Collected data
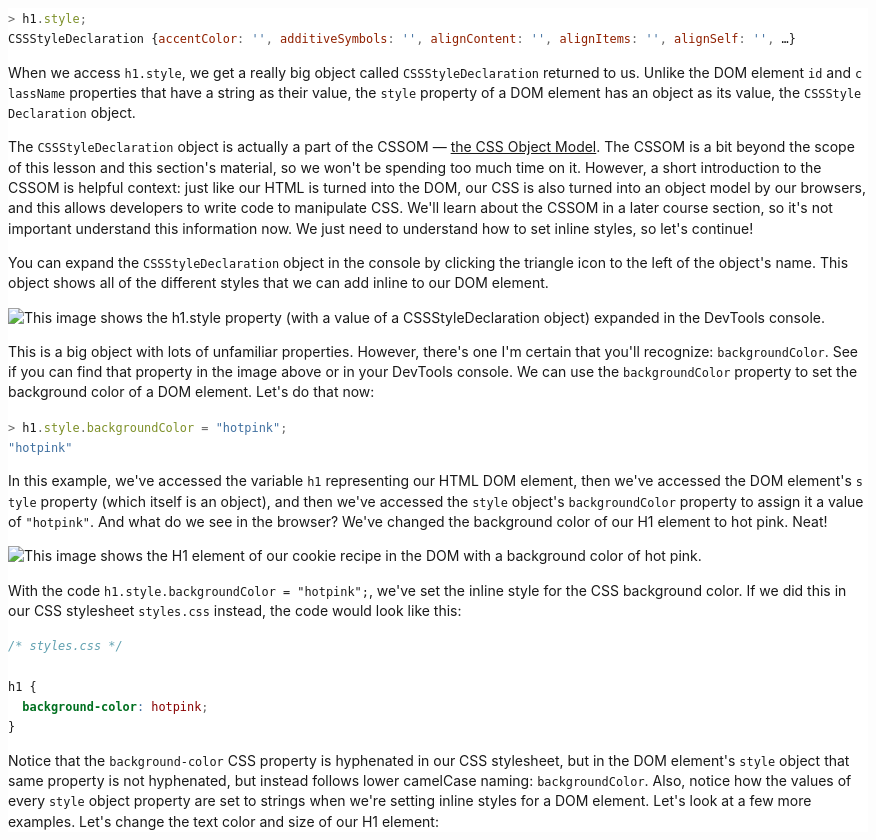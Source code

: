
 ```js
> h1.style;
CSSStyleDeclaration {accentColor: '', additiveSymbols: '', alignContent: '', alignItems: '', alignSelf: '', …}
```

When we access `h1.style`, we get a really big object called `CSSStyleDeclaration` returned to us. Unlike the DOM element `id` and `className` properties that have a string as their value, the `style` property of a DOM element has an object as its value, the `CSSStyleDeclaration` object.

The `CSSStyleDeclaration` object is actually a part of the CSSOM — [the CSS Object Model](https://developer.mozilla.org/en-US/docs/Web/API/CSS_Object_Model). The CSSOM is a bit beyond the scope of this lesson and this section's material, so we won't be spending too much time on it. However, a short introduction to the CSSOM is helpful context: just like our HTML is turned into the DOM, our CSS is also turned into an object model by our browsers, and this allows developers to write code to manipulate CSS. We'll learn about the CSSOM in a later course section, so it's not important understand this information now. We just need to understand how to set inline styles, so let's continue!

You can expand the `CSSStyleDeclaration` object in the console by clicking the triangle icon to the left of the object's name. This object shows all of the different styles that we can add inline to our DOM element. 

![This image shows the `h1.style` property (with a value of a `CSSStyleDeclaration` object) expanded in the DevTools console.](https://learnhowtoprogram.s3.us-west-2.amazonaws.com/new-section2-js-and-web-browsers/CSSstyledeclaration-obj-in-dom-element-attributes.png)

This is a big object with lots of unfamiliar properties. However, there's one I'm certain that you'll recognize: `backgroundColor`. See if you can find that property in the image above or in your DevTools console. We can use the `backgroundColor` property to set the background color of a DOM element. Let's do that now:

```js
> h1.style.backgroundColor = "hotpink";
"hotpink"
```

In this example, we've accessed the variable `h1` representing our HTML DOM element, then we've accessed the DOM element's `style` property (which itself is an object), and then we've accessed the `style` object's `backgroundColor` property to assign it a value of `"hotpink"`. And what do we see in the browser? We've changed the background color of our H1 element to hot pink. Neat!

![This image shows the H1 element of our cookie recipe in the DOM with a background color of hot pink.](https://learnhowtoprogram.s3.us-west-2.amazonaws.com/new-section2-js-and-web-browsers/h1-hot-pink-dom-style-attribute.png)

With the code `h1.style.backgroundColor = "hotpink";`, we've set the inline style for the CSS background color. If we did this in our CSS stylesheet `styles.css` instead, the code would look like this:

```css
/* styles.css */

h1 {
  background-color: hotpink;
}
```

Notice that the `background-color` CSS property is hyphenated in our CSS stylesheet, but in the DOM element's `style` object that same property is not hyphenated, but instead follows lower camelCase naming: `backgroundColor`.  Also, notice how the values of every `style` object property are set to strings when we're setting inline styles for a DOM element. Let's look at a few more examples. Let's change the text color and size of our H1 element:
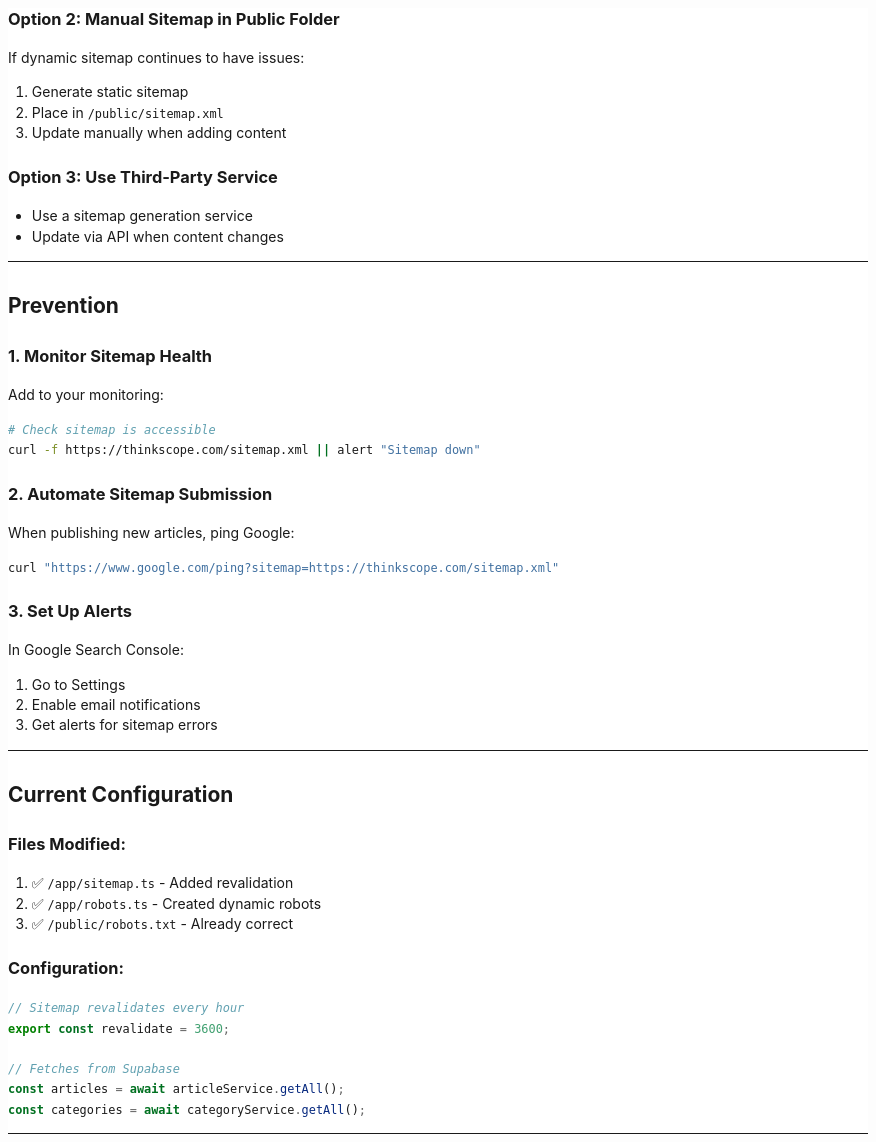 ### Option 2: Manual Sitemap in Public Folder

If dynamic sitemap continues to have issues:

1. Generate static sitemap
2. Place in `/public/sitemap.xml`
3. Update manually when adding content

### Option 3: Use Third-Party Service

- Use a sitemap generation service
- Update via API when content changes

---

## Prevention

### 1. Monitor Sitemap Health

Add to your monitoring:
```bash
# Check sitemap is accessible
curl -f https://thinkscope.com/sitemap.xml || alert "Sitemap down"
```

### 2. Automate Sitemap Submission

When publishing new articles, ping Google:
```bash
curl "https://www.google.com/ping?sitemap=https://thinkscope.com/sitemap.xml"
```

### 3. Set Up Alerts

In Google Search Console:
1. Go to Settings
2. Enable email notifications
3. Get alerts for sitemap errors

---

## Current Configuration

### Files Modified:
1. ✅ `/app/sitemap.ts` - Added revalidation
2. ✅ `/app/robots.ts` - Created dynamic robots
3. ✅ `/public/robots.txt` - Already correct

### Configuration:
```typescript
// Sitemap revalidates every hour
export const revalidate = 3600;

// Fetches from Supabase
const articles = await articleService.getAll();
const categories = await categoryService.getAll();
```

---
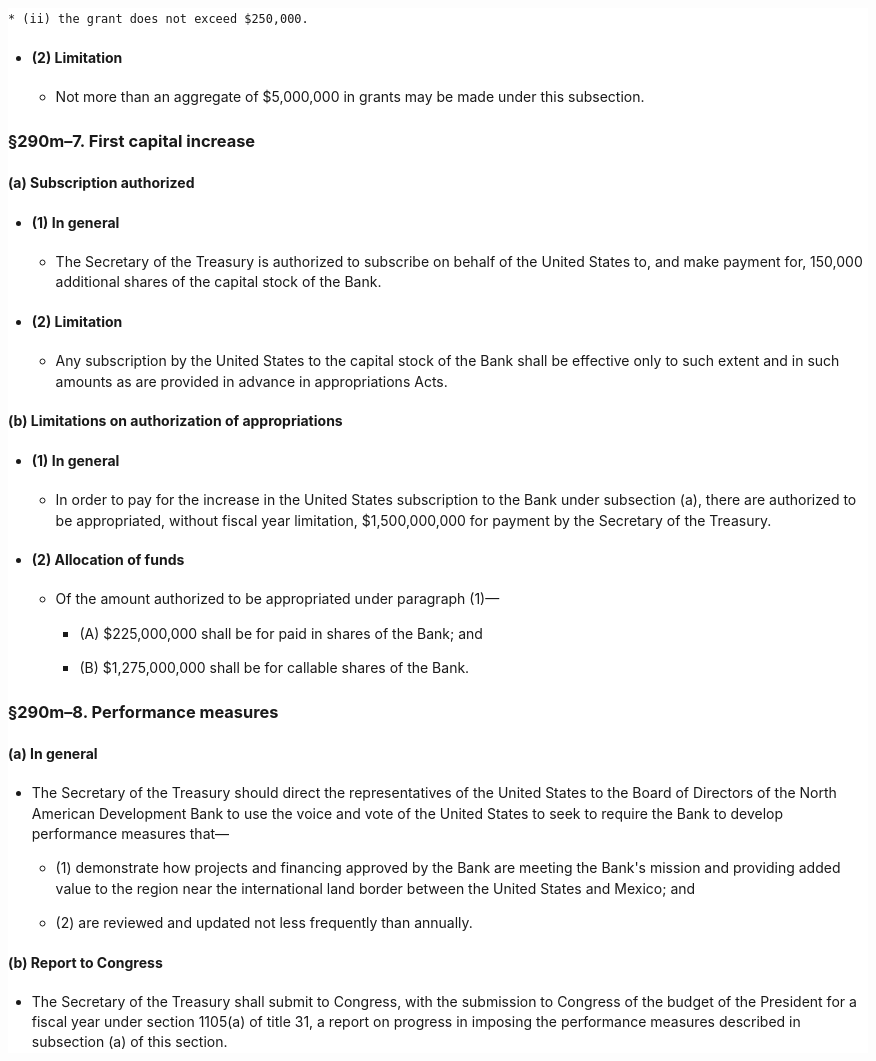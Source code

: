     * (ii) the grant does not exceed $250,000.

* #### (2) Limitation
  * Not more than an aggregate of $5,000,000 in grants may be made under this subsection.

### §290m–7. First capital increase
#### (a) Subscription authorized
* #### (1) In general
  * The Secretary of the Treasury is authorized to subscribe on behalf of the United States to, and make payment for, 150,000 additional shares of the capital stock of the Bank.

* #### (2) Limitation
  * Any subscription by the United States to the capital stock of the Bank shall be effective only to such extent and in such amounts as are provided in advance in appropriations Acts.

#### (b) Limitations on authorization of appropriations
* #### (1) In general
  * In order to pay for the increase in the United States subscription to the Bank under subsection (a), there are authorized to be appropriated, without fiscal year limitation, $1,500,000,000 for payment by the Secretary of the Treasury.

* #### (2) Allocation of funds
  * Of the amount authorized to be appropriated under paragraph (1)—

    * (A) $225,000,000 shall be for paid in shares of the Bank; and

    * (B) $1,275,000,000 shall be for callable shares of the Bank.

### §290m–8. Performance measures
#### (a) In general
* The Secretary of the Treasury should direct the representatives of the United States to the Board of Directors of the North American Development Bank to use the voice and vote of the United States to seek to require the Bank to develop performance measures that—

  * (1) demonstrate how projects and financing approved by the Bank are meeting the Bank's mission and providing added value to the region near the international land border between the United States and Mexico; and

  * (2) are reviewed and updated not less frequently than annually.

#### (b) Report to Congress
* The Secretary of the Treasury shall submit to Congress, with the submission to Congress of the budget of the President for a fiscal year under section 1105(a) of title 31, a report on progress in imposing the performance measures described in subsection (a) of this section.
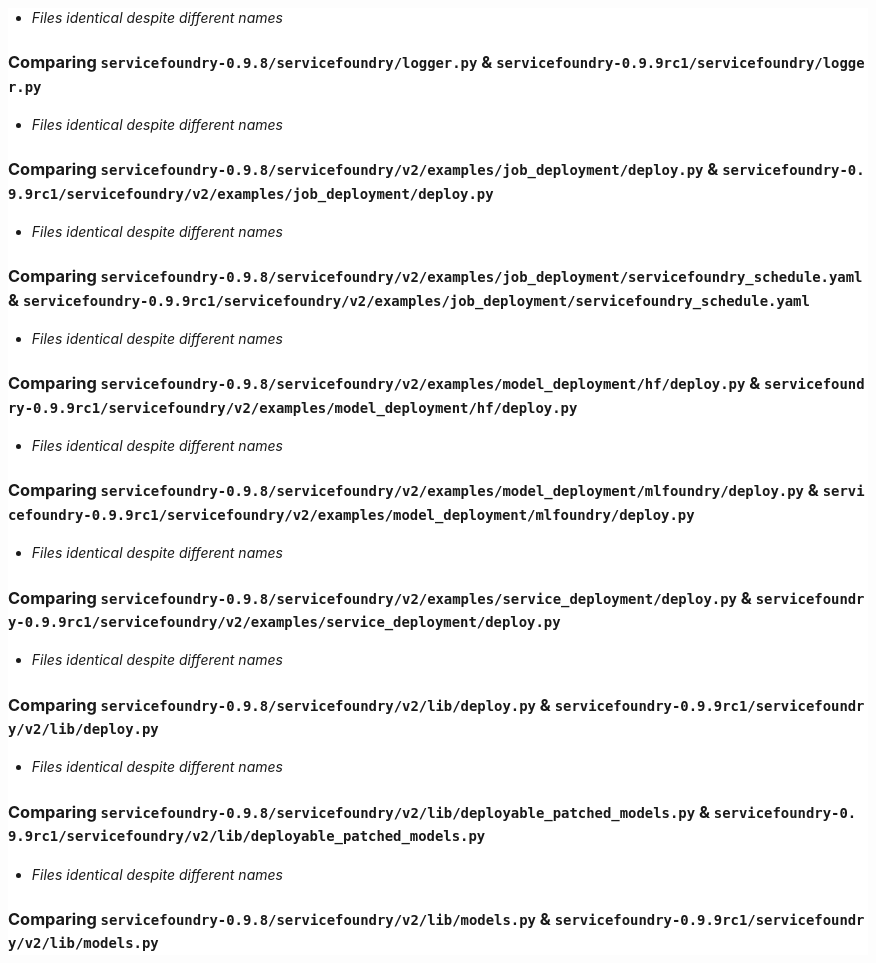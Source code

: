  * *Files identical despite different names*

### Comparing `servicefoundry-0.9.8/servicefoundry/logger.py` & `servicefoundry-0.9.9rc1/servicefoundry/logger.py`

 * *Files identical despite different names*

### Comparing `servicefoundry-0.9.8/servicefoundry/v2/examples/job_deployment/deploy.py` & `servicefoundry-0.9.9rc1/servicefoundry/v2/examples/job_deployment/deploy.py`

 * *Files identical despite different names*

### Comparing `servicefoundry-0.9.8/servicefoundry/v2/examples/job_deployment/servicefoundry_schedule.yaml` & `servicefoundry-0.9.9rc1/servicefoundry/v2/examples/job_deployment/servicefoundry_schedule.yaml`

 * *Files identical despite different names*

### Comparing `servicefoundry-0.9.8/servicefoundry/v2/examples/model_deployment/hf/deploy.py` & `servicefoundry-0.9.9rc1/servicefoundry/v2/examples/model_deployment/hf/deploy.py`

 * *Files identical despite different names*

### Comparing `servicefoundry-0.9.8/servicefoundry/v2/examples/model_deployment/mlfoundry/deploy.py` & `servicefoundry-0.9.9rc1/servicefoundry/v2/examples/model_deployment/mlfoundry/deploy.py`

 * *Files identical despite different names*

### Comparing `servicefoundry-0.9.8/servicefoundry/v2/examples/service_deployment/deploy.py` & `servicefoundry-0.9.9rc1/servicefoundry/v2/examples/service_deployment/deploy.py`

 * *Files identical despite different names*

### Comparing `servicefoundry-0.9.8/servicefoundry/v2/lib/deploy.py` & `servicefoundry-0.9.9rc1/servicefoundry/v2/lib/deploy.py`

 * *Files identical despite different names*

### Comparing `servicefoundry-0.9.8/servicefoundry/v2/lib/deployable_patched_models.py` & `servicefoundry-0.9.9rc1/servicefoundry/v2/lib/deployable_patched_models.py`

 * *Files identical despite different names*

### Comparing `servicefoundry-0.9.8/servicefoundry/v2/lib/models.py` & `servicefoundry-0.9.9rc1/servicefoundry/v2/lib/models.py`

Instructions to follow: An exact printout of the entries is wanted, covering the first line through the line holding "When we access", with pictures kept out of it.

Result of the exercise:
Source code

:
 ```js
> h1.style;
CSSStyleDeclaration {accentColor: '', additiveSymbols: '', alignContent: '', alignItems: '', alignSelf: '', …}
```

When we access `h1.style`, we get a really big object called `CSSStyleDeclaration` returned to us. Unlike the DOM element `id` and `className` properties that have a string as their value, the `style` property of a DOM element has an object as its value, the `CSSStyleDeclaration` object.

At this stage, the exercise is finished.